White Paper – Kilotoon

  • Working Hypothesis

Educating and training young children and teenagers on the sport of powerlifting as part of the curriculum would greatly benefit the health, lifestyle, and knowledge of the students.

  • Academic Sources
  1. EFFECT OF POWERLIFTING ACTIVITY ON DEVELOPMENT OF BOYS’
    MOTOR ABILITY

Identifying the impact that powerlifting activity has on the development of boys’ motor abilities is crucial in order to advertise powerlifting as a safe and beneficial addition to a curriculum. This was done throughout a 1 year experiment, which included male participants aged 15 to 16 years. To keep the experiment brief, three groups of 12 were studied for a year. One group trained with powerlifting-style training, one with mainly machines, and the last group were given physical loads based on the curriculum given in physical culture classes. The experiment concluded with results that showed that powerlifting and bodybuilding training (which go hand in hand) assist in developing exceptional speed-and-power qualities and endurance. The groups that trained with powerlifting and bodybuilding workouts significantly exceeded the other group in every aspect, who only attended the lessons that were in gym class in the curriculum.

It was clear at the conclusion of this experiment that powerlifting, along with other forms of physical exercise, assist in developing exceptional motor abilities in boys. It increases not only their level of speed and power qualities, but their speed endurance as well.

https://poseidon01.ssrn.com/delivery.php?

Avsiyevich, V. (2017, July 6). Effect of powerlifting activity on development of boys’ motor ability. SSRN. Retrieved October 11, 2021, from https://poseidon01.ssrn.com/delivery.php?ID=257084068082094067110026065090095014121020061002091051009020017076006098073098091105055055037022107126110117110088000099008121010012068050015109079030116004087098080052059077105026070006007097006023002110123125090024065023001121108024005127071113005009&EXT=pdf&INDEX=TRUE.

2. Resistance training for children and adolescents

It’s very important to debunk myths placed upon adolescent weight training. It’s commonly believed that lifting heavy and doing the main powerlifting movements, which include the back squat, bench press, and deadlift, commonly cause injury and is more dangerous than other popular sports.

There was a study done that focused on the injury rate of different sports and compared them with each other. One prime example compared the injury rate of adolescents training heavy-contact sports versus powerlifting. One study of adolescent powerlifters detailed that the injury rate was 0.29 every 100 participant hours. To be clear, these individuals were lifting heavy loads on the back squat, bench press, and deadlift. In this same study, heavier contact sports such as rugby displayed an injury rate of near 0.8 every 100 participant hours. To clarify, this study concluded that heavy-contact sports such as rugby have almost triple the injury rate as powerlifting.

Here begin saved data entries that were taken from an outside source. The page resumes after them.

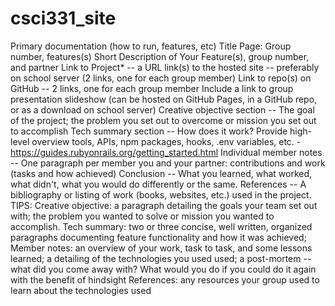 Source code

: # csci331_site
Primary documentation (how to run, features, etc)
Title Page: Group number, features(s)
Short Description of Your Feature(s), group number, and partner
Link to Project* -- a URL link(s) to the hosted site -- preferably on school server (2 links, one for each group member)
Link to repo(s) on GitHub -- 2 links, one for each group member
Include a link to group presentation slideshow (can be hosted on GitHub Pages, in a GitHub repo, or as a download on school server)
Creative objective section -- The goal of the project; the problem you set out to overcome or mission you set out to accomplish
Tech summary section -- How does it work? Provide high-level overview tools, APIs, npm packages, hooks, .env variables, etc.
    - https://guides.rubyonrails.org/getting_started.html
Individual member notes -- One paragraph per member you and your partner: contributions and work (tasks and how achieved)
Conclusion -- What you learned, what worked, what didn't, what you would do differently or the same.
References -- A bibliography or listing of work (books, websites, etc.) used in the project.
TIPS: 
Creative objective: a paragraph detailing the goals your team set out with; the problem you wanted to solve or mission you wanted to accomplish.
Tech summary: two or three concise, well written, organized paragraphs documenting feature functionality and how it was achieved;
Member notes: an overview of your work, task to task, and some lessons learned; a detailing of the technologies you used used; a post-mortem -- what did you come away with? What would you do if you could do it again with the benefit of hindsight
References: any resources your group used to learn about the technologies used

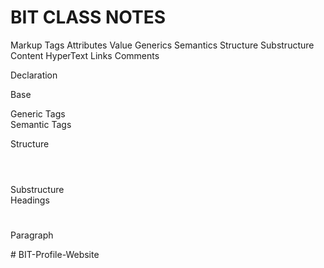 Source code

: # BIT CLASS NOTES

Markup
Tags
Attributes
Value
Generics
Semantics
Structure
Substructure
Content
HyperText
Links
Comments

<!-- This is a comment -->
Declaration

<!DOCTYPE html>
Base

<!DOCTYPE html>
  <html>
  <head>
    <!-- Document metadata -->
  </head>
  <body>
    <!-- Document content | UI (User Interface) -->
  </body>
</html>
Generic Tags

<div></div>
<span></span>
Semantic Tags

Structure
<header></header>
<nav></nav>
<main></main>
<aside></aside>
<footer></footer>
Substructure
<section></section>
<article></article>
Headings

<h1></h1>
<h2></h2>
<h3></h3>
<h4></h4>
<h5></h5>
<h6></h6>
Paragraph
<p></p>
# BIT-Profile-Website
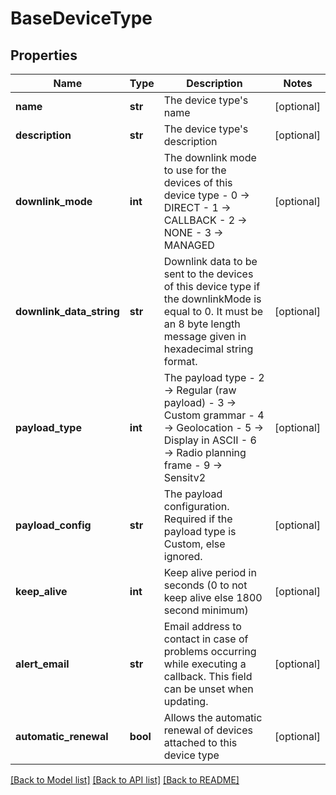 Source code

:# BaseDeviceType

## Properties
Name | Type | Description | Notes
------------ | ------------- | ------------- | -------------
**name** | **str** | The device type&#x27;s name | [optional] 
**description** | **str** | The device type&#x27;s description | [optional] 
**downlink_mode** | **int** | The downlink mode to use for the devices of this device type - 0 -&gt; DIRECT - 1 -&gt; CALLBACK - 2 -&gt; NONE - 3 -&gt; MANAGED  | [optional] 
**downlink_data_string** | **str** | Downlink data to be sent to the devices of this device type if the downlinkMode is equal to 0. It must be an 8 byte length message given in hexadecimal string format.  | [optional] 
**payload_type** | **int** | The payload type - 2 -&gt; Regular (raw payload) - 3 -&gt; Custom grammar - 4 -&gt; Geolocation - 5 -&gt; Display in ASCII - 6 -&gt; Radio planning frame - 9 -&gt; Sensitv2  | [optional] 
**payload_config** | **str** | The payload configuration. Required if the payload type is Custom, else ignored. | [optional] 
**keep_alive** | **int** | Keep alive period in seconds (0 to not keep alive else 1800 second minimum) | [optional] 
**alert_email** | **str** | Email address to contact in case of problems occurring while executing a callback. This field can be unset when updating. | [optional] 
**automatic_renewal** | **bool** | Allows the automatic renewal of devices attached to this device type | [optional] 

[[Back to Model list]](../README.md#documentation-for-models) [[Back to API list]](../README.md#documentation-for-api-endpoints) [[Back to README]](../README.md)

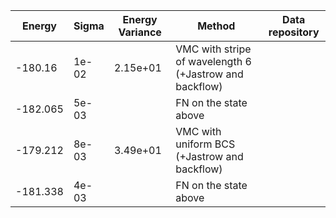 |       Energy          |  Sigma          | Energy Variance  |  Method                                                          | Data repository                |
| ----------------------| ----------------| -----------------|------------------------------------------------------------------|------------------------------- |
|     -180.16           |   1e-02         |    2.15e+01      |  VMC with stripe of wavelength 6  (+Jastrow and backflow)        |                                |
|     -182.065          |   5e-03         |                  |  FN on the state above                                           |                                |
|     -179.212          |   8e-03         |    3.49e+01      |  VMC with uniform BCS (+Jastrow and backflow)                    |                                |
|     -181.338          |   4e-03         |                  |  FN on the state above                                           |                                |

There is also a big difference when comparing injury rates between powerlifting and contact sports. All injury risk in powerlifting can be minimized by having an effective training program, constant supervision, and efficient form education. Unlike those contact sports, there is only one time somebody can directly cause an injury to somebody else in a powerlifting meet, and that is during the lift off on bench press. Almost every variable can be controlled in a training and competitive powerlifting environment, unlike many contact sports that are popular extra-curriculars and taught in gym class.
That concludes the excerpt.